■ **PROBLEM REQUIREMENTS**
Pick out the lines below with "когда" and list them.

----

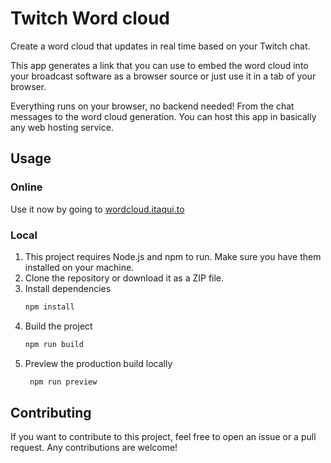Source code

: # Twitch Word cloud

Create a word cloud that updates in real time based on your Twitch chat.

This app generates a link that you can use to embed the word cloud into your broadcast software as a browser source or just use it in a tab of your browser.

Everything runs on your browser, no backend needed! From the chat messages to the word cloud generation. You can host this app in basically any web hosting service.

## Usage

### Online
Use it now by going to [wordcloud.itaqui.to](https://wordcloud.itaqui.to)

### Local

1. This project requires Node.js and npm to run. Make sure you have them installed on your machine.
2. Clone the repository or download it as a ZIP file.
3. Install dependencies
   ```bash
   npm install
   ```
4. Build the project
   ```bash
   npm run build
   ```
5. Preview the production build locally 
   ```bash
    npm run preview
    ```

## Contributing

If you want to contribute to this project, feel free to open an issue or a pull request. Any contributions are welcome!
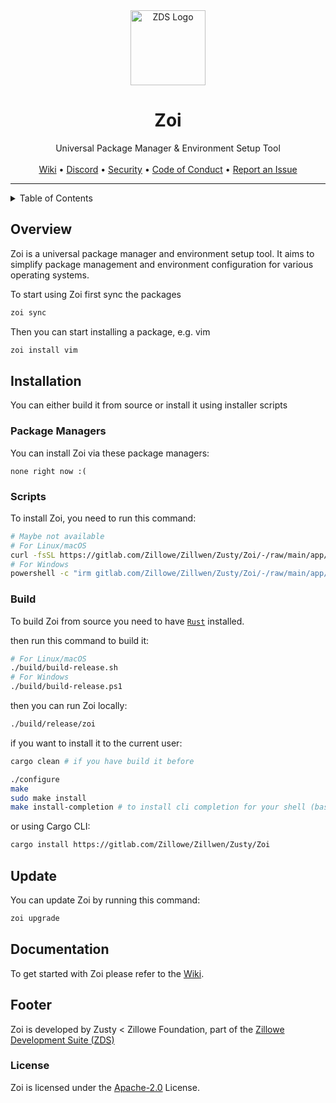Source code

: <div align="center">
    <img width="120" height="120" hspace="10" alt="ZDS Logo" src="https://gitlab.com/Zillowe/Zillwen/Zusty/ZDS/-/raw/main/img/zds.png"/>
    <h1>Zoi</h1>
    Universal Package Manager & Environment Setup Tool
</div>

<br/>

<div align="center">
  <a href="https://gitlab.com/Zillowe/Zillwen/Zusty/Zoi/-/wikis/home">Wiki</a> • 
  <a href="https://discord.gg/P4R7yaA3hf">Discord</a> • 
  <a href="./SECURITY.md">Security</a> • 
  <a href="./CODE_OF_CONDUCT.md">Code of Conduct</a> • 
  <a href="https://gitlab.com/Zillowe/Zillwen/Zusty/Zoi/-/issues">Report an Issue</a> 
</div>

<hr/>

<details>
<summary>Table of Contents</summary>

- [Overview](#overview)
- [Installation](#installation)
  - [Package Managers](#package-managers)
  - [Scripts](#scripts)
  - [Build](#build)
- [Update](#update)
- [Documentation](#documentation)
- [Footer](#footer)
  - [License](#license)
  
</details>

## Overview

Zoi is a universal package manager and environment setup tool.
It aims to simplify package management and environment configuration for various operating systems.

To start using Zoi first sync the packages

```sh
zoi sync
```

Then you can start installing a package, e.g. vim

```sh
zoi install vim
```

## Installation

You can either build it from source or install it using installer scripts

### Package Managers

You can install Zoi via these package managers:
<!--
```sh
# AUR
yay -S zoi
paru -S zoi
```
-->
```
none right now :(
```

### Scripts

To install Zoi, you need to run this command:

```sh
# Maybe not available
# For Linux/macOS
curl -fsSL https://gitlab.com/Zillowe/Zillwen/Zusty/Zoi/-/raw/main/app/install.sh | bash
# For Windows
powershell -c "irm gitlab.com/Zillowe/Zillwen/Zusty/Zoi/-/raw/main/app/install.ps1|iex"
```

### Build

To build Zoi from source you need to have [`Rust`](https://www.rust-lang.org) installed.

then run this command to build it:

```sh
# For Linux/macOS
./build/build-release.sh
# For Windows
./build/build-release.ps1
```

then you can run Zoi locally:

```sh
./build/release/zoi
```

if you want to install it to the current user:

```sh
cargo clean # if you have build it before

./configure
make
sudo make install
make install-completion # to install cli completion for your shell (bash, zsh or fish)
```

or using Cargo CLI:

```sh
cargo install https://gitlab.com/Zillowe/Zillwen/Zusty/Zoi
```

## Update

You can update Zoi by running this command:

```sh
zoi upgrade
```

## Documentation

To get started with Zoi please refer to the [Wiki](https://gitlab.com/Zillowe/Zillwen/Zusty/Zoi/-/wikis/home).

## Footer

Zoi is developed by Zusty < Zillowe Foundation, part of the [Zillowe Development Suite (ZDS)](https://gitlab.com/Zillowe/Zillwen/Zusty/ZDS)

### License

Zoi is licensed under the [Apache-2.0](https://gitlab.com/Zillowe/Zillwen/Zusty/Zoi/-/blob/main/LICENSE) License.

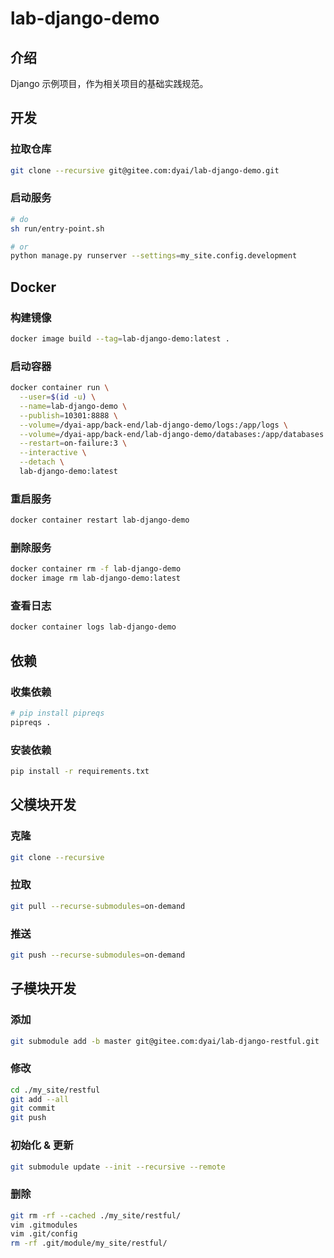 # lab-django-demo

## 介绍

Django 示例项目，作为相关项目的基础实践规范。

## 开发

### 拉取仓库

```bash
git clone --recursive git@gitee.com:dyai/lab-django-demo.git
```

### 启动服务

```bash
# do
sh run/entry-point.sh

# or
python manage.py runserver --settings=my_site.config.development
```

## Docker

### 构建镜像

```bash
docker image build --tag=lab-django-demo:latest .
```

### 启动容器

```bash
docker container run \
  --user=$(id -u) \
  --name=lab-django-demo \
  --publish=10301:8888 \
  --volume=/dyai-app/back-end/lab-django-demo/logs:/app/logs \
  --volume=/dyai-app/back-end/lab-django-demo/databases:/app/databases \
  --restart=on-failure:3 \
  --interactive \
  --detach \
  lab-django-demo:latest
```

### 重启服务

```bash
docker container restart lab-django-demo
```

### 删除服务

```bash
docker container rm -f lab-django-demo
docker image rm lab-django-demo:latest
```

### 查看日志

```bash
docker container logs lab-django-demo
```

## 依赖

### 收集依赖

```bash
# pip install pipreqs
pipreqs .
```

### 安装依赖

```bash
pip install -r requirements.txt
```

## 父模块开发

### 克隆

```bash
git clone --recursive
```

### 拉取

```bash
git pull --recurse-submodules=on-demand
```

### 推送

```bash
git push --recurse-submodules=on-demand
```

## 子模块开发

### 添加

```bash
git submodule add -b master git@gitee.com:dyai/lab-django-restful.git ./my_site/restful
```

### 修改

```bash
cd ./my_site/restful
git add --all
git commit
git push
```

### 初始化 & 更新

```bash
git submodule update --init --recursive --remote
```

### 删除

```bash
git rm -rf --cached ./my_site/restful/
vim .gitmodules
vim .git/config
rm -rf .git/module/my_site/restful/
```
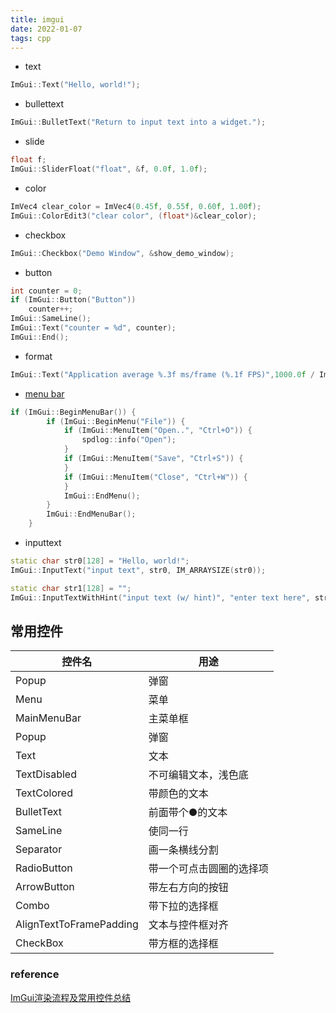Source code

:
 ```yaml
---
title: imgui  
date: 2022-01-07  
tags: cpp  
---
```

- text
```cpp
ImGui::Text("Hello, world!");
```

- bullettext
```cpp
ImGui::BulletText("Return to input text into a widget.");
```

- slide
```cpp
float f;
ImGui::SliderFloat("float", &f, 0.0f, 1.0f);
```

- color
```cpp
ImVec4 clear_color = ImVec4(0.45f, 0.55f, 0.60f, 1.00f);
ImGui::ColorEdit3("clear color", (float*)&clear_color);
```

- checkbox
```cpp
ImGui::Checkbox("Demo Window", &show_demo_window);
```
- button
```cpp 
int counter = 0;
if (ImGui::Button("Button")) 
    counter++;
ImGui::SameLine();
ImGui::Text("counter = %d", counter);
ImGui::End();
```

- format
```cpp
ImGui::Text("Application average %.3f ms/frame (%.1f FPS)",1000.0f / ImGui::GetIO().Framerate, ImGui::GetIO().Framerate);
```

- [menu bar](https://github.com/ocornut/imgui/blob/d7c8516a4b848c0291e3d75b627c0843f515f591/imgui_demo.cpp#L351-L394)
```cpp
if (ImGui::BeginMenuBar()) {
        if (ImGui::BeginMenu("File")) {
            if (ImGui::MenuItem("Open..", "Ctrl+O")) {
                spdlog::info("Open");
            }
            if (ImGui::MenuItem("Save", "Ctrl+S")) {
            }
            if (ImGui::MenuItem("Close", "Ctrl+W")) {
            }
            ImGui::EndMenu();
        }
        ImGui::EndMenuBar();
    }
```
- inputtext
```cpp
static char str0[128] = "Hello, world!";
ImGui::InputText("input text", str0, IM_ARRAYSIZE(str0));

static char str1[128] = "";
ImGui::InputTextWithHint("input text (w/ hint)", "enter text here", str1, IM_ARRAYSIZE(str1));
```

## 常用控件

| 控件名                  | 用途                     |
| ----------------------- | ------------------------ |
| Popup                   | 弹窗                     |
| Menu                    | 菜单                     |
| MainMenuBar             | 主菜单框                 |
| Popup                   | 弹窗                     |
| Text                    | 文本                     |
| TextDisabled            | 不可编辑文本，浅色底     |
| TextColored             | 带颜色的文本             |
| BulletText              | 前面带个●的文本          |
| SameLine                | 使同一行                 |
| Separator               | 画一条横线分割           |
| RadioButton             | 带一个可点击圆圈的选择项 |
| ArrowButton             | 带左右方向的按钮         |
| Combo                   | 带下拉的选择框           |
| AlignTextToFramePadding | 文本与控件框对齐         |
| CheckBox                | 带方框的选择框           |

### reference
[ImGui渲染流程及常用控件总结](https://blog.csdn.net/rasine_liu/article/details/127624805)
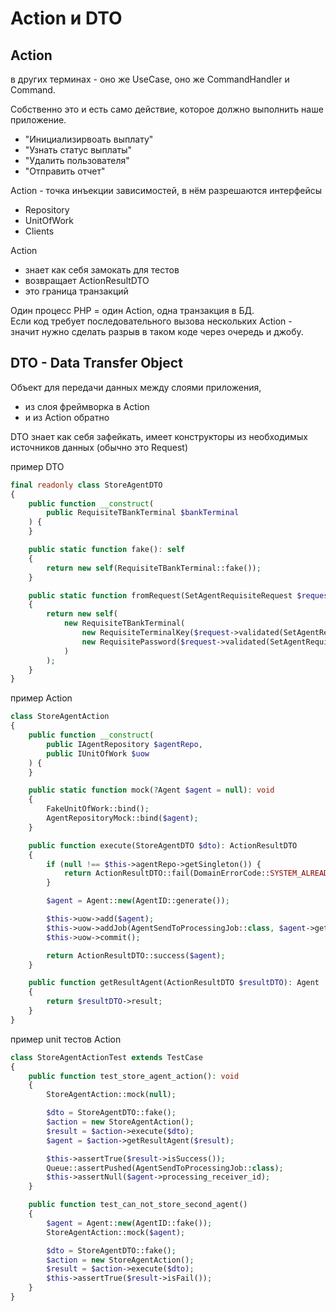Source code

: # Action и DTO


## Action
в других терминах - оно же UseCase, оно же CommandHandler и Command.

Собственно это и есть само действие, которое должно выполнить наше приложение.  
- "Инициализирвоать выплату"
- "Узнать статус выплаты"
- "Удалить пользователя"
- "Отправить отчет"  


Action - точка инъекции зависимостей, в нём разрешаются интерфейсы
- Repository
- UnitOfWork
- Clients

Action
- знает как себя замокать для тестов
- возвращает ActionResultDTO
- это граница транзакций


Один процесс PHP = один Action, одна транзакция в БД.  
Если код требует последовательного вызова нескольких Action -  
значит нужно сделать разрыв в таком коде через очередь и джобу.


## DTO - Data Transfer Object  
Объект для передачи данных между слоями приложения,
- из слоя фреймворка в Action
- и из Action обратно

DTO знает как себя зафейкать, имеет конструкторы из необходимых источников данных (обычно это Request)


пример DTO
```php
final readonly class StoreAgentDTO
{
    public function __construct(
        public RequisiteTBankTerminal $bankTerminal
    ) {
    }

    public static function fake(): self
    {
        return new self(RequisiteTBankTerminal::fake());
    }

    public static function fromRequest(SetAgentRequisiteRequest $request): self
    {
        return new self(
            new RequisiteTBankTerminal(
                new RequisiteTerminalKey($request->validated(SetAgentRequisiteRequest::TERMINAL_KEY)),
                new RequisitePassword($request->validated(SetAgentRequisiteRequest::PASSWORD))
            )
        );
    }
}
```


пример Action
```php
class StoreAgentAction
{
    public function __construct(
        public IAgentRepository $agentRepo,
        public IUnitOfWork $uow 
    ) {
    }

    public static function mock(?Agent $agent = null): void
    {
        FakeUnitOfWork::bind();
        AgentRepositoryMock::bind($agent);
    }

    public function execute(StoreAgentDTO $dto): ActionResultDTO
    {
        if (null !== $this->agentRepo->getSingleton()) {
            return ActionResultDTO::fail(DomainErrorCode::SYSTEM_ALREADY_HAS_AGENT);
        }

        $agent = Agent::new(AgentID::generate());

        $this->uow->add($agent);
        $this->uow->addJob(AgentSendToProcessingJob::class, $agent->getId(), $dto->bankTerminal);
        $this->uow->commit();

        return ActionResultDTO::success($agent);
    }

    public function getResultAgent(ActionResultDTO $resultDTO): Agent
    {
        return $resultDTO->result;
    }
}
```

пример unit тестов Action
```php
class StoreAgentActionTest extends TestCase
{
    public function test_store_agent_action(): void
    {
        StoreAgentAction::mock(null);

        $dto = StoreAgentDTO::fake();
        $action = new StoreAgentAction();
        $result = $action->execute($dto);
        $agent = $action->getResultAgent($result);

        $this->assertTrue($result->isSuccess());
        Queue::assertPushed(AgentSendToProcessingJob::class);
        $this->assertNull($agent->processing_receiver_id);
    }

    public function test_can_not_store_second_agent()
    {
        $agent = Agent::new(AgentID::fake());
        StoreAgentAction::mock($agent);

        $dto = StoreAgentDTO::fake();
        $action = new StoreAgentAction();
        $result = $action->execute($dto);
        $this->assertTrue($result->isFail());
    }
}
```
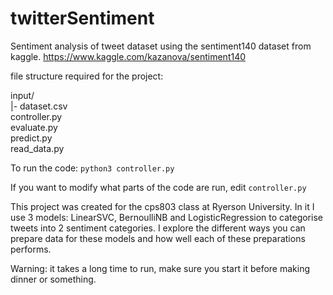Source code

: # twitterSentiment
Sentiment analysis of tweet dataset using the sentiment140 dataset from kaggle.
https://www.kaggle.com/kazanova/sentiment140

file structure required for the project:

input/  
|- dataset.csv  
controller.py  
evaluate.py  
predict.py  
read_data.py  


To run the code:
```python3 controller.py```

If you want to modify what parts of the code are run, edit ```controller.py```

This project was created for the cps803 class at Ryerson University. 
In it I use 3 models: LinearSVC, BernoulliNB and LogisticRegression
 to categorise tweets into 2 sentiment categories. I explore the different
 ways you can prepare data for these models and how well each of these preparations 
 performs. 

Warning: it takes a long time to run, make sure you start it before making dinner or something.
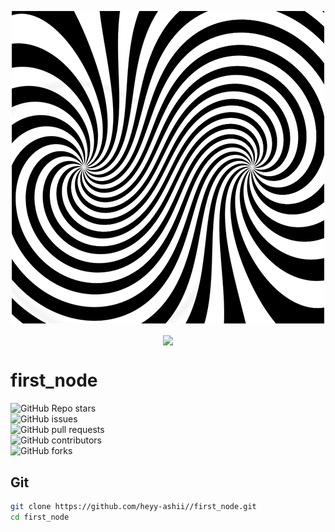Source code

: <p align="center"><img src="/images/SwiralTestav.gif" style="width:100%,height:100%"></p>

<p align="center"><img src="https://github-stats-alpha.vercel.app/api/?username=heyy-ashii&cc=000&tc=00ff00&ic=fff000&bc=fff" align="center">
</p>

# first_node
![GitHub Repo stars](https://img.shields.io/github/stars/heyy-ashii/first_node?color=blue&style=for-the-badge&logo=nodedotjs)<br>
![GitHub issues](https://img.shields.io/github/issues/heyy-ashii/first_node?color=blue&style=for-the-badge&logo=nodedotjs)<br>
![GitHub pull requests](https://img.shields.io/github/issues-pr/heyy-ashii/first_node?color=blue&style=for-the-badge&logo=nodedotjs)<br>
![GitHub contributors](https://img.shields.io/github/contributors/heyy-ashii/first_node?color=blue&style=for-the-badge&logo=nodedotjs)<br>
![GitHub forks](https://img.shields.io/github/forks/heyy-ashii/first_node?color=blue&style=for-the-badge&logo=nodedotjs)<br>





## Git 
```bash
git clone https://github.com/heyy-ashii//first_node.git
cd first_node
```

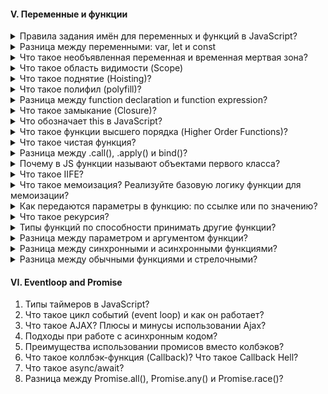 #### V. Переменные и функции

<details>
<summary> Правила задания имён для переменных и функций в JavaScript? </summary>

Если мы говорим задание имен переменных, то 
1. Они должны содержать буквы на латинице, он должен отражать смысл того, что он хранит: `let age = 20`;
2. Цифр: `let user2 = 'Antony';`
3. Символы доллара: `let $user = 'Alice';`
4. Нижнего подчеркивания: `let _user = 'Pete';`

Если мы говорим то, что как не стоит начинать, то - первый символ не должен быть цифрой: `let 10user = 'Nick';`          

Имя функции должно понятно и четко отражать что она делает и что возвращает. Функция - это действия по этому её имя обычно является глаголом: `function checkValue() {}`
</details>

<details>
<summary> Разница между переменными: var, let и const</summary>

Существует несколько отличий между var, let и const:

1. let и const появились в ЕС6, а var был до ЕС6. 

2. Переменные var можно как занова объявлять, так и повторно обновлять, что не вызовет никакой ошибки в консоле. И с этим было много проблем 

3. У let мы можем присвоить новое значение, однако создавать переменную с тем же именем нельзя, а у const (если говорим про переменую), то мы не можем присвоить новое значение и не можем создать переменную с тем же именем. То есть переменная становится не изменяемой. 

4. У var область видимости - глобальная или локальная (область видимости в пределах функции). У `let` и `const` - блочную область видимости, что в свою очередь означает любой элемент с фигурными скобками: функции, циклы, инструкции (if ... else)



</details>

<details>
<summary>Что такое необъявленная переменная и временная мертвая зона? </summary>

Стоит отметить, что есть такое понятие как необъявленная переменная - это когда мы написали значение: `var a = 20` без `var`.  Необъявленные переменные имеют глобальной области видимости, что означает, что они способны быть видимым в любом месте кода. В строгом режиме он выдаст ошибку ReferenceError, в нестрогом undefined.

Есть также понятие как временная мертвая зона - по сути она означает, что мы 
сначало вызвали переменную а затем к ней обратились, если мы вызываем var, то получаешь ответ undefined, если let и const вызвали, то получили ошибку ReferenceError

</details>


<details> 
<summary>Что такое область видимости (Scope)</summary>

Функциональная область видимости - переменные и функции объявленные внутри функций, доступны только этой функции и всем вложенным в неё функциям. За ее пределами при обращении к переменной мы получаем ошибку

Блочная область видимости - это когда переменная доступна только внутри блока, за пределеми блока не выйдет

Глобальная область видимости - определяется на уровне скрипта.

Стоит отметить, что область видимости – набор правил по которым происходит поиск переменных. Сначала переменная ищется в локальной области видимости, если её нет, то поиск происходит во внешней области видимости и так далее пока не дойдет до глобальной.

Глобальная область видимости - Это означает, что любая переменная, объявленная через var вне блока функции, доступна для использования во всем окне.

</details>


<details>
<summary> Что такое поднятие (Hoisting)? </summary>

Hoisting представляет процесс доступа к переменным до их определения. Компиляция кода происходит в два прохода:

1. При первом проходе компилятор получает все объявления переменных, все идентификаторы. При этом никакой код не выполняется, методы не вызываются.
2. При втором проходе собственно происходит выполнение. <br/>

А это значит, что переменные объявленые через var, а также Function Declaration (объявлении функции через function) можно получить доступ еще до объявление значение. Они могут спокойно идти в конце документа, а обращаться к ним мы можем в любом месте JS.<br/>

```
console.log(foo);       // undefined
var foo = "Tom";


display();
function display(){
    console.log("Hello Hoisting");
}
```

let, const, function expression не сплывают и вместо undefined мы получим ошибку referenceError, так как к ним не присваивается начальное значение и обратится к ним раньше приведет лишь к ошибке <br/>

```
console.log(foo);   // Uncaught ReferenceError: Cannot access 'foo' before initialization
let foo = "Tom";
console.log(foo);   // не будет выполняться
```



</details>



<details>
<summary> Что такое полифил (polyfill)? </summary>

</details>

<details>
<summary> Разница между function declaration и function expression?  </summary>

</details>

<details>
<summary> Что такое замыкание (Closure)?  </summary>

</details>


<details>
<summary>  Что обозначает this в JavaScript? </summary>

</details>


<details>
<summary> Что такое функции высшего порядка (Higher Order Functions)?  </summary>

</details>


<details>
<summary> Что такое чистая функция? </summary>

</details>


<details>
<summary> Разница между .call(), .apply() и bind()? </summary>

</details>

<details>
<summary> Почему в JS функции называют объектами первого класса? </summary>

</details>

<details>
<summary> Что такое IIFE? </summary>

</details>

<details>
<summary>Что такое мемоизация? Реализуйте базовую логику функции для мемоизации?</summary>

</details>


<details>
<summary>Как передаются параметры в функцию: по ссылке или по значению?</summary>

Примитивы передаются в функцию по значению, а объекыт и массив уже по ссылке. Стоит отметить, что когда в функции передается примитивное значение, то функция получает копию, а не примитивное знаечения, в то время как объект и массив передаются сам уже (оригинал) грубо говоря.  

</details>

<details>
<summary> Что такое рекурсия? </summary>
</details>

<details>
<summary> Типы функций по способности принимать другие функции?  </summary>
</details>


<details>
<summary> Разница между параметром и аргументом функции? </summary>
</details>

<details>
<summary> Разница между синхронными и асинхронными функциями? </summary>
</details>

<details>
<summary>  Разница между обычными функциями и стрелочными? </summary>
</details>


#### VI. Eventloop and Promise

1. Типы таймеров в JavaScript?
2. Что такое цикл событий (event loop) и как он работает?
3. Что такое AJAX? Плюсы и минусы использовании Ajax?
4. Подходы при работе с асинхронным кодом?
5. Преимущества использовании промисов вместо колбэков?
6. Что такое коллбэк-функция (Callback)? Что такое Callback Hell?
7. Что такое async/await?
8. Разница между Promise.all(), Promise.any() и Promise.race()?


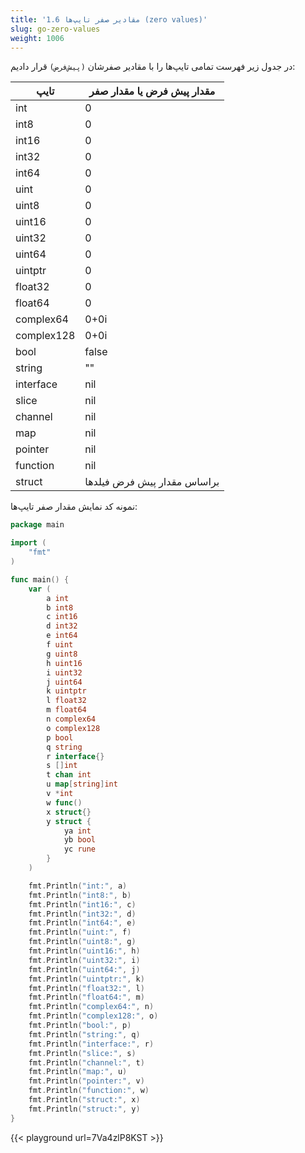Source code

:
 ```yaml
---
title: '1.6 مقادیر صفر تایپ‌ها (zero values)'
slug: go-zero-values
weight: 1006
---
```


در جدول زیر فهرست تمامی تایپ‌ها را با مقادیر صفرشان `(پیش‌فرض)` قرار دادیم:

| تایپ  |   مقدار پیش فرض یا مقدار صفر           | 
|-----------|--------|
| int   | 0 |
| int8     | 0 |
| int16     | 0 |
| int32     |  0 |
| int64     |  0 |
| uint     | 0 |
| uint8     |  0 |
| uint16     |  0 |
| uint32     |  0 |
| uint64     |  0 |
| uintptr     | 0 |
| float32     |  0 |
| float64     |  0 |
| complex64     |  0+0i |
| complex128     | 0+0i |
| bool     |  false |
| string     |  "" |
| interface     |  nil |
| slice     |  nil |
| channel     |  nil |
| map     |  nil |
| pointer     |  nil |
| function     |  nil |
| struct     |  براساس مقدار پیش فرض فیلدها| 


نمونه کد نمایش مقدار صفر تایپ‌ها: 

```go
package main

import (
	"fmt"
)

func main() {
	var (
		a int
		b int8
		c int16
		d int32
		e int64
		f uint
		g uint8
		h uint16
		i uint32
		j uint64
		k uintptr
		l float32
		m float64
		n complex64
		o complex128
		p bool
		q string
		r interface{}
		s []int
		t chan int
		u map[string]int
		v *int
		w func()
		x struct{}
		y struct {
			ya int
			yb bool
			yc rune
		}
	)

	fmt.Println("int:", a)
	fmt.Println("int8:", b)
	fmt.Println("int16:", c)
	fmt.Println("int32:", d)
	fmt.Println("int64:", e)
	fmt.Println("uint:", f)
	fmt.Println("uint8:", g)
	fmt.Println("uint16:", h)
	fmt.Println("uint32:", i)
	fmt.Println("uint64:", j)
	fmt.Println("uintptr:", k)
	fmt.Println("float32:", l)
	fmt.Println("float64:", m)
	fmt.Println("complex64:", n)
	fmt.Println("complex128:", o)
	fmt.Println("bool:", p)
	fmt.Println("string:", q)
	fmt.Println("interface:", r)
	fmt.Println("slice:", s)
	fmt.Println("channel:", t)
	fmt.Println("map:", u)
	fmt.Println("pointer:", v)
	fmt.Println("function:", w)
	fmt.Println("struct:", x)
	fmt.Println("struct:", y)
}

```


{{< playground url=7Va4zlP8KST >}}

----

■ **ANSWER AREA**
Стоит отметить, что есть такое понятие как необъявленная переменная - это когда мы написали значение: `var a = 20` без `var`.  Необъявленные переменные имеют глобальной области видимости, что означает, что они способны быть видимым в любом месте кода. В строгом режиме он выдаст ошибку ReferenceError, в нестрогом undefined.
Блочная область видимости - это когда переменная доступна только внутри блока, за пределеми блока не выйдет
Примитивы передаются в функцию по значению, а объекыт и массив уже по ссылке. Стоит отметить, что когда в функции передается примитивное значение, то функция получает копию, а не примитивное знаечения, в то время как объект и массив передаются сам уже (оригинал) грубо говоря.  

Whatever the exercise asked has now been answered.